[Flax] Fix BERT initialization & token_type_ids default (#11695)

* fix some stuff * fix roberta & electra as well * del run bug Co-authored-by: Patrick von Platen <patrick@huggingface.co>
2025-07-31 02:02:21 +06:00 · 2021-05-13 10:58:19 +01:00 · 2021-05-13 10:58:19 +01:00 · 57b6a80de8
commit 57b6a80de8
parent daf0d6a97b
3 changed files with 12 additions and 6 deletions
--- a/src/transformers/models/bert/modeling_flax_bert.py
+++ b/src/transformers/models/bert/modeling_flax_bert.py
@ -558,7 +558,9 @@ class FlaxBertPreTrainedModel(FlaxPreTrainedModel):
        params_rng, dropout_rng = jax.random.split(rng)
        rngs = {"params": params_rng, "dropout": dropout_rng}

-        return self.module.init(rngs, input_ids, attention_mask, token_type_ids, position_ids)["params"]
+        return self.module.init(rngs, input_ids, attention_mask, token_type_ids, position_ids, return_dict=False)[
+            "params"
+        ]

    @add_start_docstrings_to_model_forward(BERT_INPUTS_DOCSTRING.format("batch_size, sequence_length"))
    def __call__(
@ -587,7 +589,7 @@ class FlaxBertPreTrainedModel(FlaxPreTrainedModel):

        # init input tensors if not passed
        if token_type_ids is None:
-            token_type_ids = jnp.ones_like(input_ids)
+            token_type_ids = jnp.zeros_like(input_ids)

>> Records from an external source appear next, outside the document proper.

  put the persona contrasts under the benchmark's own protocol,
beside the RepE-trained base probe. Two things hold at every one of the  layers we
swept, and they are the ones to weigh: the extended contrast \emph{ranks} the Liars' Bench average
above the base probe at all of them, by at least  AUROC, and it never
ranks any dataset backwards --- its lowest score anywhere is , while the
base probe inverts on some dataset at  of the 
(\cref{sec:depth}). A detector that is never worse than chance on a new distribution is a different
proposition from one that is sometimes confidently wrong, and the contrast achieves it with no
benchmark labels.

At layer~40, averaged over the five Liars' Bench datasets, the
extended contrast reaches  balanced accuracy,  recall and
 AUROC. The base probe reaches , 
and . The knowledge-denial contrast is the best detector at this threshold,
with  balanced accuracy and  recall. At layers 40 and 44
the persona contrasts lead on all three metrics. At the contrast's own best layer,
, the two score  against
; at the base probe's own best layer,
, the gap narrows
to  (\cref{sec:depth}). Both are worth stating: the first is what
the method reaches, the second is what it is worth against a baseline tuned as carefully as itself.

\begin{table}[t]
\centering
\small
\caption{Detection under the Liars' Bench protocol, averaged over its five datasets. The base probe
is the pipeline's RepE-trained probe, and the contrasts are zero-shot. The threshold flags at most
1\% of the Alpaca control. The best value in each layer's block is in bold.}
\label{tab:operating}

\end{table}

        if position_ids is None:
            position_ids = jnp.broadcast_to(jnp.arange(jnp.atleast_2d(input_ids).shape[-1]), input_ids.shape)
--- a/src/transformers/models/electra/modeling_flax_electra.py
+++ b/src/transformers/models/electra/modeling_flax_electra.py
@ -502,14 +502,16 @@ class FlaxElectraPreTrainedModel(FlaxPreTrainedModel):
    def init_weights(self, rng: jax.random.PRNGKey, input_shape: Tuple) -> FrozenDict:
        # init input tensors
        input_ids = jnp.zeros(input_shape, dtype="i4")
-        token_type_ids = jnp.ones_like(input_ids)
+        token_type_ids = jnp.zeros_like(input_ids)
        position_ids = jnp.broadcast_to(jnp.arange(jnp.atleast_2d(input_ids).shape[-1]), input_shape)
        attention_mask = jnp.ones_like(input_ids)

        params_rng, dropout_rng = jax.random.split(rng)
        rngs = {"params": params_rng, "dropout": dropout_rng}

-        return self.module.init(rngs, input_ids, attention_mask, token_type_ids, position_ids)["params"]
+        return self.module.init(rngs, input_ids, attention_mask, token_type_ids, position_ids, return_dict=False)[
+            "params"
+        ]

    @add_start_docstrings_to_model_forward(ELECTRA_INPUTS_DOCSTRING.format("batch_size, sequence_length"))
    def __call__(
--- a/src/transformers/models/roberta/modeling_flax_roberta.py
+++ b/src/transformers/models/roberta/modeling_flax_roberta.py
@ -546,7 +546,9 @@ class FlaxRobertaPreTrainedModel(FlaxPreTrainedModel):
        params_rng, dropout_rng = jax.random.split(rng)
        rngs = {"params": params_rng, "dropout": dropout_rng}

-        return self.module.init(rngs, input_ids, attention_mask, token_type_ids, position_ids)["params"]
+        return self.module.init(rngs, input_ids, attention_mask, token_type_ids, position_ids, return_dict=False)[
+            "params"
+        ]

    @add_start_docstrings_to_model_forward(ROBERTA_INPUTS_DOCSTRING.format("batch_size, sequence_length"))
    def __call__(
@ -575,7 +577,7 @@ class FlaxRobertaPreTrainedModel(FlaxPreTrainedModel):

        # init input tensors if not passed
        if token_type_ids is None:
-            token_type_ids = jnp.ones_like(input_ids)
+            token_type_ids = jnp.zeros_like(input_ids)

        if position_ids is None:
            position_ids = create_position_ids_from_input_ids(input_ids, self.config.pad_token_id)